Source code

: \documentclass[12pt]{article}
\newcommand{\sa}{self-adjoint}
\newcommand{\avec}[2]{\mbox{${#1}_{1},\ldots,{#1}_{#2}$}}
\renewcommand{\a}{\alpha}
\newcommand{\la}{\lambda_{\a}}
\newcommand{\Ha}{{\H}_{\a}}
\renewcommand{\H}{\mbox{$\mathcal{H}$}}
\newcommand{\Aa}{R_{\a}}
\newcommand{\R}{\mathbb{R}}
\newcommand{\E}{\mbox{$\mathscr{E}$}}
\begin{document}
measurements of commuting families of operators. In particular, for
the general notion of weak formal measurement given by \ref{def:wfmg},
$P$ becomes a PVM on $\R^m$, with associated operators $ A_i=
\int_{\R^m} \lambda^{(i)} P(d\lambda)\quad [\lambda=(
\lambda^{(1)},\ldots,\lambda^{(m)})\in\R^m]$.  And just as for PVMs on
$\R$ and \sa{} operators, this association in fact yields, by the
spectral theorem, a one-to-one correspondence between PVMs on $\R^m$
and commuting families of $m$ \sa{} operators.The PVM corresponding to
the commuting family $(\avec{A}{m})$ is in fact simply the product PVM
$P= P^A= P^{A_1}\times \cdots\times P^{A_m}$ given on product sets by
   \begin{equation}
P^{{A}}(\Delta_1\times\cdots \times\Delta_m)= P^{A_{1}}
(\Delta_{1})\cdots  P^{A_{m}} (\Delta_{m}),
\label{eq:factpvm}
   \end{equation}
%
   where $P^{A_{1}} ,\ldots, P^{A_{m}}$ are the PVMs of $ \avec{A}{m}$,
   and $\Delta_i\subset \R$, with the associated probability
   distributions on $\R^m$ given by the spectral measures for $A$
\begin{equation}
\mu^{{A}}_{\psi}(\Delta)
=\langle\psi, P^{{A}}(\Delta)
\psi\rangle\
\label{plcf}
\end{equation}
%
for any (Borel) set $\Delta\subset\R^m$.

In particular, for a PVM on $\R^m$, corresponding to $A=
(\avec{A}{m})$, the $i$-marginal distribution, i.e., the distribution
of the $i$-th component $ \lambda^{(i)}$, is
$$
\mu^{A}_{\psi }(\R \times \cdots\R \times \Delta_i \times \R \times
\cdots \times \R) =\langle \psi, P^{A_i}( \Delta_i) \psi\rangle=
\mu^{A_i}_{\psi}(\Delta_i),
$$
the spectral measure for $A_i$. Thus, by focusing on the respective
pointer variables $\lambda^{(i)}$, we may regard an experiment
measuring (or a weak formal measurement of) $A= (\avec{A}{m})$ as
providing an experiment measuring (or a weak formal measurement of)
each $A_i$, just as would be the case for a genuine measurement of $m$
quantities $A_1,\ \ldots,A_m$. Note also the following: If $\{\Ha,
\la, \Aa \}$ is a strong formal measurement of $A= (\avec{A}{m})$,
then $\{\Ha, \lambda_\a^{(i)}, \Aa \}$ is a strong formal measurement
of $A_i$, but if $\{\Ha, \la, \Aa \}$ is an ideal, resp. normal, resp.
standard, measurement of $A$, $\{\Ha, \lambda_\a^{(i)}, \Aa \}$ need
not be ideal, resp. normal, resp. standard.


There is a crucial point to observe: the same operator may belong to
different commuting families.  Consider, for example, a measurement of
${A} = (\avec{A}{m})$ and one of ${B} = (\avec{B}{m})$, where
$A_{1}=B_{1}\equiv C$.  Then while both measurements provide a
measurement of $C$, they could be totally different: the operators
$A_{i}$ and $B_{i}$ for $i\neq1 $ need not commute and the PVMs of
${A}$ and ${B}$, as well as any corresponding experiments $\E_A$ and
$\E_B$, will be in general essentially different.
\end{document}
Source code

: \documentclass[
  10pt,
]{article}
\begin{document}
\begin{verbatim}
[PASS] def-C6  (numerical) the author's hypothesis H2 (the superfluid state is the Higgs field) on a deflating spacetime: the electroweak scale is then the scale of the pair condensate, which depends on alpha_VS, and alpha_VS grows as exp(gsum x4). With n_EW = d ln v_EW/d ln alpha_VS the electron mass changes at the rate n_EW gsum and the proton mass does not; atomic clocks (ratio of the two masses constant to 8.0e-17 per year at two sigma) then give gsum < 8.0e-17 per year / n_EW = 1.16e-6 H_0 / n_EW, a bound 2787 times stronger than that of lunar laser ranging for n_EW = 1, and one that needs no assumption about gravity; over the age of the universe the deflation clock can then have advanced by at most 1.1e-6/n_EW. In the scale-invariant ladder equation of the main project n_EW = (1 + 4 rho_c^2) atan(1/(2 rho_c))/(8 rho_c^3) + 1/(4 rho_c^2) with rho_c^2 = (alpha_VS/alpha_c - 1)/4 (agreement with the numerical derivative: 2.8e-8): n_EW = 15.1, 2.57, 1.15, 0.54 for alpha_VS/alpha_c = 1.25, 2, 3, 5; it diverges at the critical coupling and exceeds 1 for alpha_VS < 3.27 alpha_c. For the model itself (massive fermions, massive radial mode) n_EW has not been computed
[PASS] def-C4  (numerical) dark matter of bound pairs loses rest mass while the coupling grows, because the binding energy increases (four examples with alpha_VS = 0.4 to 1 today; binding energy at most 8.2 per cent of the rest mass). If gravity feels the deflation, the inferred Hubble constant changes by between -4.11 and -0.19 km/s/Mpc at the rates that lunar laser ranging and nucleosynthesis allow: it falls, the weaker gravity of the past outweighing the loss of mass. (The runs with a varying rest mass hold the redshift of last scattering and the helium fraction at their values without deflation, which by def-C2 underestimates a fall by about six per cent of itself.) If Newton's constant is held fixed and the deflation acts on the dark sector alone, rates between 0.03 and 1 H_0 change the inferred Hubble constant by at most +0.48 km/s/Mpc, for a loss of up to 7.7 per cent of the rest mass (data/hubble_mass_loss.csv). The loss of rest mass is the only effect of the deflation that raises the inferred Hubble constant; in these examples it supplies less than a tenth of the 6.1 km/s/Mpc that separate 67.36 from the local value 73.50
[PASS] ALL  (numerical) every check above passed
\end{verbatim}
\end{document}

--------------------

Work instruction | From the records above, pull every line that has the string "PVMs" and copy it.

Solution for this problem |
\lambda^{(1)},\ldots,\lambda^{(m)})\in\R^m]$.  And just as for PVMs on
spectral theorem, a one-to-one correspondence between PVMs on $\R^m$
   where $P^{A_{1}} ,\ldots, P^{A_{m}}$ are the PVMs of $ \avec{A}{m}$,
$A_{i}$ and $B_{i}$ for $i\neq1 $ need not commute and the PVMs of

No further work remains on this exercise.